Direct app URL: moccaram-datasynthis-ml-jobtask.hf.space

Or run locally:

.venv/bin/python src/app.py   # → http://127.0.0.1:7860

Gradio app


Repo map

DataSynth/
├── notebooks/
│   └── AAPL_Triple_Barrier_Forecasting.ipynb   # the executed notebook
├── src/                                         # reference-anchored modules
│   ├── labeling.py        # AFML Ch.3 (triple-barrier)
│   ├── features.py        # AFML Ch.5 (FFD)
│   ├── cv.py              # AFML Ch.7 (PurgedKFold)
│   ├── data.py, train.py, eval.py
│   ├── app.py             # Gradio inference demo
│   └── models/            # Naive, SES, ARIMA, XGBoost, LSTM wrappers
├── data/raw/              # OHLCV CSVs for AAPL, SPY, AMZN, GOOGL, MSFT
├── reports/
│   ├── figures/           # 3 + screenshots (hero charts)
│   ├── tables/            # final comparison CSVs
│   ├── REPORT.md          # technical writeup
│   └── docs/learning_journal.{pdf,docx}   # narrative blog kept during the project
├── docs/
│   ├── LESSONS_LEARNED.md
│   └── REFERENCES.md
├── archive/               # the v1 (intern-era) notebook and its artifacts
└── configs/, requirements.txt, LICENSE

Future work

If this becomes a research project rather than a portfolio piece, the next moves are (with references):

  • Combinatorial purged CV (AFML Ch.12) — provides multiple back-test paths from the same data, reduces backtest overfitting more aggressively than single-path purged k-fold.
  • Sample-uniqueness weighting (AFML Ch.4 Snippet 4.1) — current implementation uses an approximate weight; the exact algorithm reweights overlapping labels proportionally.
  • Meta-labeling (AFML Ch.3.6) — train a primary model for "side" and a secondary for "act/don't act"; often improves precision at the cost of recall.
  • Tick or dollar bars (AFML Ch.2) — daily bars have a fixed sampling frequency that doesn't match information flow.

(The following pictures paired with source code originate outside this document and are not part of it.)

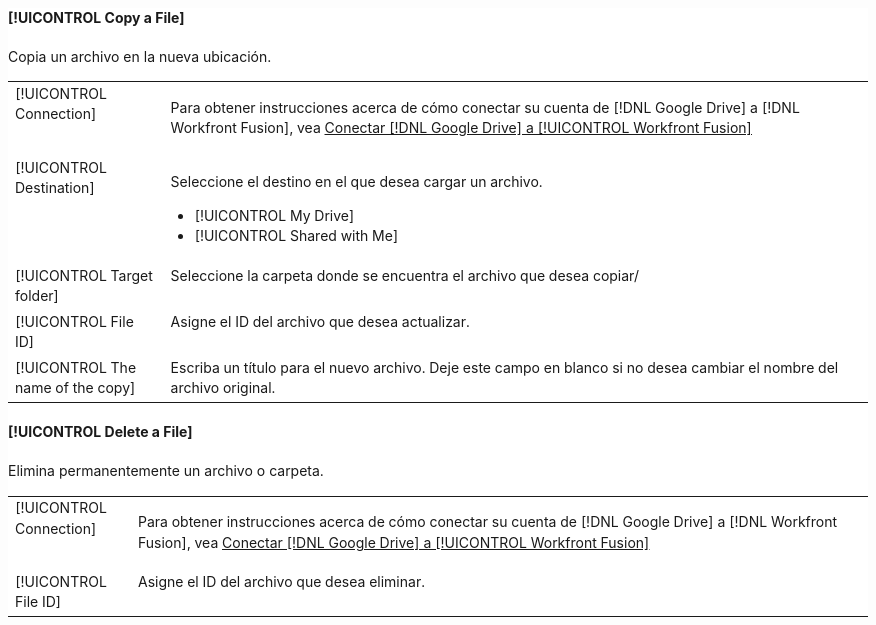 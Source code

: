 #### [!UICONTROL Copy a File]

Copia un archivo en la nueva ubicación.

<table style="table-layout:auto"> 
 <col> 
 <col> 
 <tbody> 
  <tr> 
   <td>[!UICONTROL Connection] </td> 
   <td> <p>Para obtener instrucciones acerca de cómo conectar su cuenta de [!DNL Google Drive] a [!DNL Workfront Fusion], vea <a href="#connecting-google-drive-to-workfront-fusion" class="MCXref xref">Conectar [!DNL Google Drive] a [!UICONTROL Workfront Fusion]</a></p> </td> 
  </tr> 
  <tr> 
   <td>[!UICONTROL Destination]</td> 
   <td> <p>Seleccione el destino en el que desea cargar un archivo.</p> 
    <ul> 
     <li>[!UICONTROL My Drive]</li> 
     <li>[!UICONTROL Shared with Me]</li> 
    </ul> </td> 
  </tr> 
  <tr> 
   <td>[!UICONTROL Target folder]</td> 
   <td>Seleccione la carpeta donde se encuentra el archivo que desea copiar/</td> 
  </tr> 
  <tr> 
   <td>[!UICONTROL File ID]</td> 
   <td>Asigne el ID del archivo que desea actualizar.</td> 
  </tr> 
  <tr> 
   <td>[!UICONTROL The name of the copy]</td> 
   <td>Escriba un título para el nuevo archivo. Deje este campo en blanco si no desea cambiar el nombre del archivo original.</td> 
  </tr> 
 </tbody> 
</table>

#### [!UICONTROL Delete a File]

Elimina permanentemente un archivo o carpeta.

<table style="table-layout:auto"> 
 <col> 
 <col> 
 <tbody> 
  <tr> 
   <td>[!UICONTROL Connection] </td> 
   <td> <p>Para obtener instrucciones acerca de cómo conectar su cuenta de [!DNL Google Drive] a [!DNL Workfront Fusion], vea <a href="#connecting-google-drive-to-workfront-fusion" class="MCXref xref">Conectar [!DNL Google Drive] a [!UICONTROL Workfront Fusion]</a></p> </td> 
  </tr> 
  <tr> 
   <td>[!UICONTROL File ID]</td> 
   <td>Asigne el ID del archivo que desea eliminar.</td> 
  </tr> 
 </tbody> 
</table>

Event-driven bars are closer to i.i.d.
  • Calendar embeddings on the LSTM (Jansen Ch.19 NB 02).
  • Out-of-sample test on 2025+ AAPL data — pull fresh OHLCV and predict forward to validate the comparison holds.

License & context

MIT. Built by a Data Science MSc student as a portfolio piece. If you found this useful, the lessons-learned doc captures the first-person learning narrative, and REFERENCES.md lists the full bibliography with page citations.